The major international events happening while we were in Germany were Euro 2000 (eventually won by France after both Germany and England were booted out in the group stages) and Expo 2000 (though I prefer the more fanciful titles of World’s Fair or Great Exhibition). We paid scant attention to the football once our home and adopted nations had been eliminated (though did hear the local French expatriates leaning on their car horns long into the night), but made it a point to visit the mighty structures put up by the world’s leading nations (it costs tens of millions of Euros – then Deutschmarks – to construct and staff a pavillion) in nearby Hannover. My overall impression was that it was quite tourism-heavy and World Wonders (behold!)-light, but generally fun.
Above: A pavillion at Expo 2000. Below, left to right: An installation at Expo 2000 made from decommissioned guns, the Brocken Railway and view over Niedersachsen.

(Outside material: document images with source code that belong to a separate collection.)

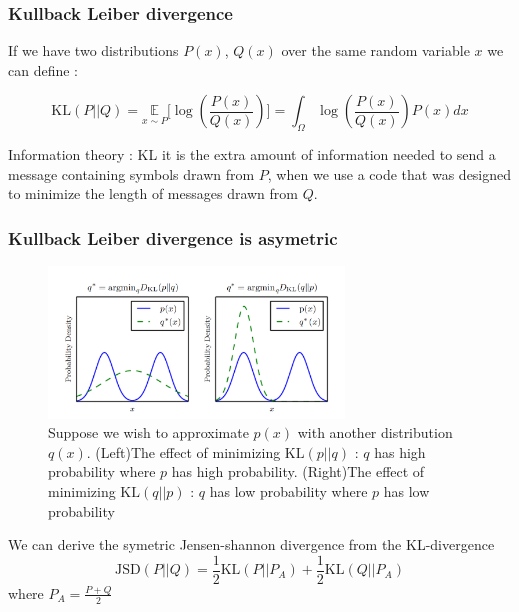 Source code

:\documentclass[french,9pt]{beamer}
\begin{document}
\begin{frame}
\frametitle{Kullback Leiber divergence}

If we have two distributions $P(x)$, $Q(x)$ over the same random variable $x$ we can define :

\begin{equation}
\label{kldiv}
\text{KL}(P||Q)=\underset{x \sim P}{\mathbb{E}}\big[\log(\frac{P(x)}{Q(x)})\big]=\int_{\Omega} \log(\frac{P(x)}{Q(x)}) P(x) dx
\end{equation}

Information theory : KL it is the extra amount of information needed to send a message containing symbols drawn from $P$, when we use a code that was designed to minimize the length of messages drawn from $Q$.

\end{frame}

\begin{frame}
\frametitle{Kullback Leiber divergence is asymetric}

\begin{figure}
  \begin{center}
    \includegraphics[width=0.7\textwidth]{fig/asymkl.png}
  \end{center}
  \caption{{\small Suppose we wish to approximate $p(x)$ with another distribution $q(x)$. (Left)The effect of minimizing $\text{KL}(p||q)$ : $q$ has high probability where $p$ has high probability. (Right)The effect of minimizing $\text{KL}(q||p)$ : $q$ has low probability where $p$ has low probability \cite{DBLP:journals/nature/LeCunBH15}}}
\end{figure}

We can derive the symetric Jensen-shannon divergence from the KL-divergence 
\begin{equation}
\label{kldiv}
\text{JSD}(P||Q)=\frac{1}{2} \text{KL}(P||P_{A}) + \frac{1}{2} \text{KL}(Q||P_{A})
\end{equation}
where $P_{A}=\frac{P+Q}{2}$
 
\end{frame}
\end{document}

Towards the end of our sojourn, we took a weekend trip down to Braunlage and the mighty Harz Mountains, home of old silver mines, the Brocken spectre and the witch-filled Walpurgisnacht (featured in Goethe’s Faust). A steam train runs up and down the highest peak, but we opted to walk and enjoy the dense forests and – luckily – spectacular vistas (Brocken has a very Alpine microclimate, and is shrouded in fog for around 300 days of the year). We were also privy to a fist-fight in a local kebab shop, and saw (to our amazement) on our way out that the proprietor kept a baseball bat behind the counter.
Above: The Brocken Railway.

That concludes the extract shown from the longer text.